# Evaluations - Intro

Langchain offers various types of evaluator to measure the performance of your apps. You can see the entire list with the following code section.

1. String Evaluators: assess the predicted string for a given input, usually compared against a reference string. `StringEvaluator`
2. Trajectory Evaluators: evalaute the entire trajectory of the agent actions. `AgentTrajectoryEvaluator`
3. Comparison Evaluators: compare predictions from 2 runs on a common input. `PairwiseStringEvaluator`

Based on these classes the following `EvaluatorTypes` are available`

In [1]:
from langchain.evaluation import EvaluatorType

for i, e in enumerate(EvaluatorType):
    print(f"{i+1}. EvaluatorType.{e.name} - ({e.value})")

1. EvaluatorType.QA - (qa)
2. EvaluatorType.COT_QA - (cot_qa)
3. EvaluatorType.CONTEXT_QA - (context_qa)
4. EvaluatorType.PAIRWISE_STRING - (pairwise_string)
5. EvaluatorType.LABELED_PAIRWISE_STRING - (labeled_pairwise_string)
6. EvaluatorType.AGENT_TRAJECTORY - (trajectory)
7. EvaluatorType.CRITERIA - (criteria)
8. EvaluatorType.LABELED_CRITERIA - (labeled_criteria)
9. EvaluatorType.STRING_DISTANCE - (string_distance)
10. EvaluatorType.PAIRWISE_STRING_DISTANCE - (pairwise_string_distance)
11. EvaluatorType.EMBEDDING_DISTANCE - (embedding_distance)
12. EvaluatorType.PAIRWISE_EMBEDDING_DISTANCE - (pairwise_embedding_distance)


In [2]:
from langchain.evaluation import load_evaluator

evaluator = load_evaluator("criteria", criteria="conciseness")
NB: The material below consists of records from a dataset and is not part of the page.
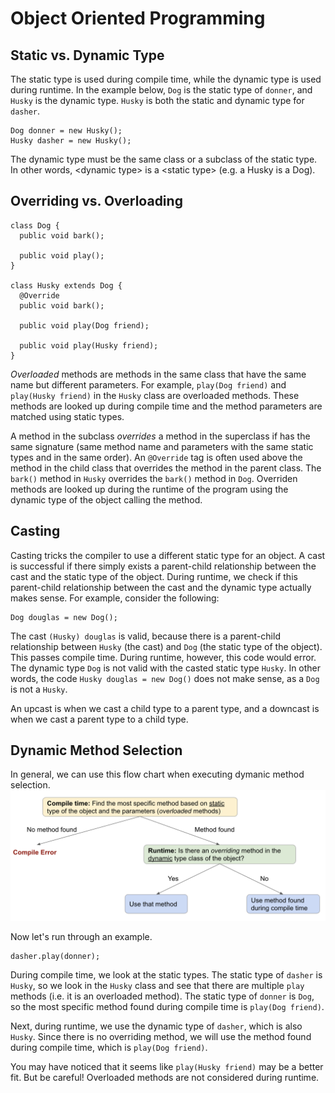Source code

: # Object Oriented Programming 

## Static vs. Dynamic Type
The static type is used during compile time, while the dynamic type is used during runtime. In the example below, `Dog` is the static type of `donner`, and `Husky` is the dynamic type. `Husky` is both the static and dynamic type for `dasher`. 
```
Dog donner = new Husky();
Husky dasher = new Husky();
```
The dynamic type must be the same class or a subclass of the static type. In other words, \<dynamic type\> is a \<static type\> (e.g. a Husky is a Dog). 

## Overriding vs. Overloading 
```
class Dog {
  public void bark();
  
  public void play();
}

class Husky extends Dog {
  @Override
  public void bark();
  
  public void play(Dog friend);
  
  public void play(Husky friend);
}
```
_Overloaded_ methods are methods in the same class that have the same name but different parameters. For example, `play(Dog friend)` and `play(Husky friend)` in the `Husky` class are overloaded methods. These methods are looked up during compile time and the method parameters are matched using static types. 

A method in the subclass _overrides_ a method in the superclass if has the same signature (same method name and parameters with the same static types and in the same order). An `@Override` tag is often used above the method in the child class that overrides the method in the parent class. The `bark()` method in `Husky` overrides the `bark()` method in `Dog`. Overriden methods are looked up during the runtime of the program using the dynamic type of the object calling the method. 

## Casting
Casting tricks the compiler to use a different static type for an object. A cast is successful if there simply exists a parent-child relationship between the cast and the static type of the object. During runtime, we check if this parent-child relationship between the cast and the dynamic type actually makes sense. For example, consider the following:
```
Dog douglas = new Dog();
```
The cast `(Husky) douglas` is valid, because there is a parent-child relationship between `Husky` (the cast) and `Dog` (the static type of the object). This passes compile time. During runtime, however, this code would error. The dynamic type `Dog` is not valid with the casted static type `Husky`. In other words, the code `Husky douglas = new Dog()` does not make sense, as a `Dog` is not a `Husky`. 

An upcast is when we cast a child type to a parent type, and a downcast is when we cast a parent type to a child type. 

## Dynamic Method Selection
In general, we can use this flow chart when executing dymanic method selection. 
![Dynamic method selection flow chart](imgs/dynamic-method-selection.png)

Now let's run through an example.
```
dasher.play(donner);
```
During compile time, we look at the static types. The static type of `dasher` is `Husky`, so we look in the `Husky` class and see that there are multiple `play` methods (i.e. it is an overloaded method). The static type of `donner` is `Dog`, so the most specific method found during compile time is `play(Dog friend)`. 

Next, during runtime, we use the dynamic type of `dasher`, which is also `Husky`. Since there is no overriding method, we will use the method found during compile time, which is `play(Dog friend)`.

You may have noticed that it seems like `play(Husky friend)` may be a better fit. But be careful! Overloaded methods are not considered during runtime.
eval_result = evaluator.evaluate_strings(
    prediction="What's 2+2? That's an elementary question. The answer you're looking for is that two and two is four.",
    input="What's 2+2?",
)
print(eval_result)

{'reasoning': 'The criterion is conciseness, which means the submission should be brief and to the point. \n\nLooking at the submission, the answer to the question "What\'s 2+2?" is indeed "four". However, the respondent has added extra information, stating "That\'s an elementary question" before providing the answer. \n\nThis additional statement does not contribute to answering the question and therefore makes the response less concise. \n\nSo, based on the criterion of conciseness, the submission does not meet the criterion.\n\nN', 'value': 'N', 'score': 0}


In [3]:
# some might need references
evaluator = load_evaluator("labeled_criteria", criteria="correctness")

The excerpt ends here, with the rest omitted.